The due diligence doctrine under Tallinn Manual 2.0

The Tallinn Manual represents, perhaps, the authoritative statement of international legal norms in cyberspace. Recently, the International Group of Experts, sponsored by NATO CCD COE, completed version 2.0 of the project, delineating revised norms for non-egregious cyberattacks which occur in 'peacetime'. Notably, Tallinn Manual 2.0 ('the Manual') elaborates on the scope of a state's due diligence obligations in cyberspace, in respect of cyberattacks which would constitute internationally wrongful acts and cause 'serious adverse consequences.' But, as one editor of the Manual acknowledged, some states 'pushed back' on the Manual's finding that a due diligence obligation should be shouldered by all states. The present comment will address the contents of Rules 6 and 7 (the due diligence rules).
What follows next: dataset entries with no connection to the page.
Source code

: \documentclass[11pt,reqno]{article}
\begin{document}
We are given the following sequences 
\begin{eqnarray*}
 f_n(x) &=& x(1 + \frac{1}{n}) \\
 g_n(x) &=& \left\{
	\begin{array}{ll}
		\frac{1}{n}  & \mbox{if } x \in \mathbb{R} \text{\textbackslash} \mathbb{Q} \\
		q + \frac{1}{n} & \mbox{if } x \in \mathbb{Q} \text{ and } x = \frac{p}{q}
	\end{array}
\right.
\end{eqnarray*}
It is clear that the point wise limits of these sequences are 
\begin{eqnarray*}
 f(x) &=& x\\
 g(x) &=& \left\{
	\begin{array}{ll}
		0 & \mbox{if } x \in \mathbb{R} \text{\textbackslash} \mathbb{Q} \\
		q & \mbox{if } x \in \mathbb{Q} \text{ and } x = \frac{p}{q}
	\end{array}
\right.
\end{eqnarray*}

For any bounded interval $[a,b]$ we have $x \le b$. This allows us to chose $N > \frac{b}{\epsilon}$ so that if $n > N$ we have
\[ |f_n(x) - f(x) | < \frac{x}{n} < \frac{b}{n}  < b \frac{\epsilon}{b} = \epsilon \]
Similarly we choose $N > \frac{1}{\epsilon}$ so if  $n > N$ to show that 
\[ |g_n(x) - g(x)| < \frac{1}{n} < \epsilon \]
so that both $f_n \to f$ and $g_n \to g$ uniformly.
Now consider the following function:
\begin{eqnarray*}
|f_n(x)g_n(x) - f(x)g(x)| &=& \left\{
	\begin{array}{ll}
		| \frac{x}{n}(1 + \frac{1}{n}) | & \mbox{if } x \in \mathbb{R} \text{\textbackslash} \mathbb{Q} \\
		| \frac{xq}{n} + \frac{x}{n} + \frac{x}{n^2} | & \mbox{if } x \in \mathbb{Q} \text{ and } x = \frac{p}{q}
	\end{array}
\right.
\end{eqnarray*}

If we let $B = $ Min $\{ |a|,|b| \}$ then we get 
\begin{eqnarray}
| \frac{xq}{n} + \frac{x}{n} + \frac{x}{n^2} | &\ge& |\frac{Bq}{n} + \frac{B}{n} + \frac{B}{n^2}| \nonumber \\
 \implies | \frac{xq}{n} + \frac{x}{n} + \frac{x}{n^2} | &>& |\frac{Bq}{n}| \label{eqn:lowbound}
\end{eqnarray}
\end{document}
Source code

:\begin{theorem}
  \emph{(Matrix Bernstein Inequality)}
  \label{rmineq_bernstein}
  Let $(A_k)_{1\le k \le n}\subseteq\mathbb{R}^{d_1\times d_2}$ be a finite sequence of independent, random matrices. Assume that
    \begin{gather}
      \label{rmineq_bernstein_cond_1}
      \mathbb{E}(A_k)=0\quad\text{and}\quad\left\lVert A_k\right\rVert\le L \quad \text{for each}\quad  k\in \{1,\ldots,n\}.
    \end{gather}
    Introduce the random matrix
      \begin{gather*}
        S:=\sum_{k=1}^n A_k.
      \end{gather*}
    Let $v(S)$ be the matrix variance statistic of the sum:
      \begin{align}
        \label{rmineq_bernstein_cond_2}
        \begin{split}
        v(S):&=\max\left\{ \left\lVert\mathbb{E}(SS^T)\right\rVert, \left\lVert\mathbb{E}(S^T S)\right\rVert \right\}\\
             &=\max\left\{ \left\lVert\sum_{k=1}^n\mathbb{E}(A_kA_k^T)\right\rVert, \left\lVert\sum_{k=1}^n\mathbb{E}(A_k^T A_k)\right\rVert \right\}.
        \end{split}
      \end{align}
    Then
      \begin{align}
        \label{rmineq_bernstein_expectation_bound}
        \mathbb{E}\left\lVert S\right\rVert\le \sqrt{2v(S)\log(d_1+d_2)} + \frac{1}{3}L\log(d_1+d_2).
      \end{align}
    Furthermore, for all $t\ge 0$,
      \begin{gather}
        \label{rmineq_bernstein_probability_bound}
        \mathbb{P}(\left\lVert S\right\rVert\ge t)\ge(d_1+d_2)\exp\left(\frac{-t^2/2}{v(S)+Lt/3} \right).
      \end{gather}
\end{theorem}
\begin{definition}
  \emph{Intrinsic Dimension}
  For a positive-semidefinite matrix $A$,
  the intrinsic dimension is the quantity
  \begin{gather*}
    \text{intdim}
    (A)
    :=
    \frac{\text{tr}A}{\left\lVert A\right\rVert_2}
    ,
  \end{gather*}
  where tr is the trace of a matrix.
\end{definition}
Specifically, I shall examine the merits of: (1) the harm threshold to trigger due diligence; (2) the knowledge threshold to trigger states' due diligence; (3) compliance with due diligence; and (4) preventive duties, as these elements are set out in the Manual. This comment shall then conclude with some reasons behind the reluctance of states to adopt the due diligence principle in cyberspace, including states' motivations in favouring an unregulated cyberspace.